Saved entries:
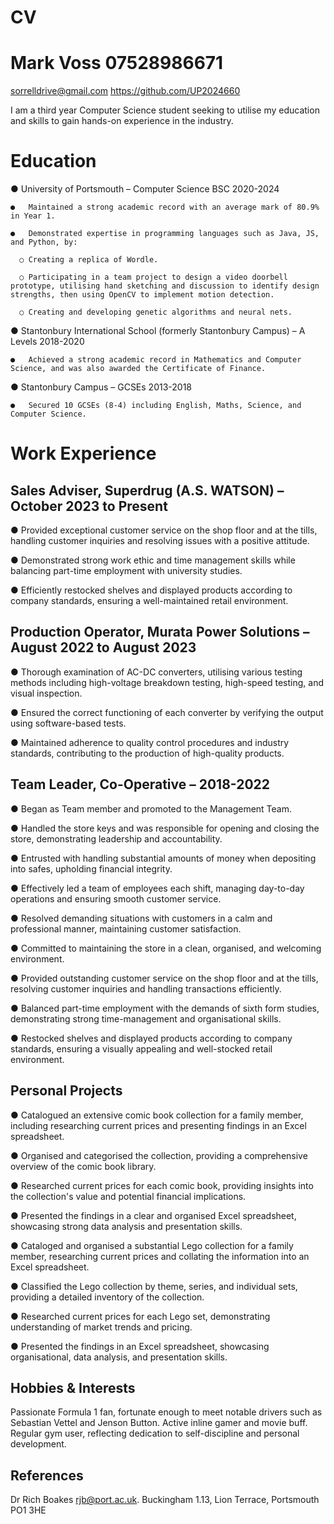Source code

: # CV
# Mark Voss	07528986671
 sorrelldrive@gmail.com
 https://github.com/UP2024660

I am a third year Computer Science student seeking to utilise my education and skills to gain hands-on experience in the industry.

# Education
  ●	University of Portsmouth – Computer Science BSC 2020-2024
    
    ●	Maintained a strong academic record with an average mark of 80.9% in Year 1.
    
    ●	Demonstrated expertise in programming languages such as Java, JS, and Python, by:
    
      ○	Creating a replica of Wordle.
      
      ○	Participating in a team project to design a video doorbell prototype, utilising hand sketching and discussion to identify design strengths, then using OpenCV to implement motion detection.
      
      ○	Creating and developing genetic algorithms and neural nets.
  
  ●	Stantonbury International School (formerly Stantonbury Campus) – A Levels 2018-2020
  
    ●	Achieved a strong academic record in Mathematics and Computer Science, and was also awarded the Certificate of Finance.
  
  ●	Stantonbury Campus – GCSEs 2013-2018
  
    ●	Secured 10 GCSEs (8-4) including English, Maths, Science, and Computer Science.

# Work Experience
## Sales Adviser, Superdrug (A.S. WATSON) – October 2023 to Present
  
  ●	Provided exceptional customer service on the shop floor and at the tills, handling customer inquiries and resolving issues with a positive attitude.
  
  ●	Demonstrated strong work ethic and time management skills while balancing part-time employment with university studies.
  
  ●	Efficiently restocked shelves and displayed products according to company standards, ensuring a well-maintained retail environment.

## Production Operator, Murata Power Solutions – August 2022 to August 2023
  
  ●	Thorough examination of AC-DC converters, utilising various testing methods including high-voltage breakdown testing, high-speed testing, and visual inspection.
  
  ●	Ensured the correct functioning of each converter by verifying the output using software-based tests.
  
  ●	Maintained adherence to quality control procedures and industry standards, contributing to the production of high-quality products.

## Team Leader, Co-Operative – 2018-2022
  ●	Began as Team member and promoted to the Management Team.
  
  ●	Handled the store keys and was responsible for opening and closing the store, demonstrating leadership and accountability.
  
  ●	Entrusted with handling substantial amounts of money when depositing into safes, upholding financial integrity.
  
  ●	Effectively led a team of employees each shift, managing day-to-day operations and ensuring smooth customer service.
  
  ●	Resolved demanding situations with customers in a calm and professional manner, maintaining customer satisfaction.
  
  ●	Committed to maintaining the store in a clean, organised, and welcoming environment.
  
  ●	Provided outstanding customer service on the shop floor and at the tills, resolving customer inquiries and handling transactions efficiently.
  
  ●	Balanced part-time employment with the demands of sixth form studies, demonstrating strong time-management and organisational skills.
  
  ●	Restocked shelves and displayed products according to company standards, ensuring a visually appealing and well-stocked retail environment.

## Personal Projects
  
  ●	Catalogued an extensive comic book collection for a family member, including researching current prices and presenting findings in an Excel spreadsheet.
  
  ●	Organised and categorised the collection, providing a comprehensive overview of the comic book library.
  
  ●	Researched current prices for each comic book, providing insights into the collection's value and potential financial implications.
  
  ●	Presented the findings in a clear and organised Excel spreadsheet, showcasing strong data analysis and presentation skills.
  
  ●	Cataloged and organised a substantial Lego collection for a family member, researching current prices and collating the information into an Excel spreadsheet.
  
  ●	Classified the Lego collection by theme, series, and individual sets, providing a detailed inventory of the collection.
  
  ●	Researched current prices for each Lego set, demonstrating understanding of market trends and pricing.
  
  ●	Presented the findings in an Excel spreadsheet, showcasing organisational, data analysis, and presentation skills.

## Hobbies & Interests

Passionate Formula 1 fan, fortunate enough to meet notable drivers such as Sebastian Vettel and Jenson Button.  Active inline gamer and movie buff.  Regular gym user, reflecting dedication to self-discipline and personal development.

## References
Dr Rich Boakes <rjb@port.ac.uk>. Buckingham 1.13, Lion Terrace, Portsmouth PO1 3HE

---

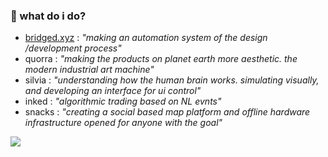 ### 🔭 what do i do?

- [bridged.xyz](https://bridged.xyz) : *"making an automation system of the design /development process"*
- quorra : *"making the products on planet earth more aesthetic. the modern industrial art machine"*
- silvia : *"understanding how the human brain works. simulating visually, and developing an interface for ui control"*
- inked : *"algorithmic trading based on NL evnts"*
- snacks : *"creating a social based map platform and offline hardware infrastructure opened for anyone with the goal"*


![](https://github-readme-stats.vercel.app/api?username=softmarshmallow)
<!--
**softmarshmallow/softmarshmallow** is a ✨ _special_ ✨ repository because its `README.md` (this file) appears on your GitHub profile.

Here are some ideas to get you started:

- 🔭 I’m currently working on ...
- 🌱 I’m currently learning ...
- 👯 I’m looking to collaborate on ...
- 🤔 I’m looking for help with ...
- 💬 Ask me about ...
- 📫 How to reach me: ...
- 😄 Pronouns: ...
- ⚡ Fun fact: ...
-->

**TASK OBJECTIVE**
Could you output exactly the lines above, from the line with "Source code" up to and including the line with "Certificate of Finance.", and nothing else, skipping the pictures?

**COMPLETED EXERCISE**
Source code

: # CV
# Mark Voss	07528986671
 sorrelldrive@gmail.com
 https://github.com/UP2024660

I am a third year Computer Science student seeking to utilise my education and skills to gain hands-on experience in the industry.

# Education
  ●	University of Portsmouth – Computer Science BSC 2020-2024
    
    ●	Maintained a strong academic record with an average mark of 80.9% in Year 1.
    
    ●	Demonstrated expertise in programming languages such as Java, JS, and Python, by:
    
      ○	Creating a replica of Wordle.
      
      ○	Participating in a team project to design a video doorbell prototype, utilising hand sketching and discussion to identify design strengths, then using OpenCV to implement motion detection.
      
      ○	Creating and developing genetic algorithms and neural nets.
  
  ●	Stantonbury International School (formerly Stantonbury Campus) – A Levels 2018-2020
  
    ●	Achieved a strong academic record in Mathematics and Computer Science, and was also awarded the Certificate of Finance.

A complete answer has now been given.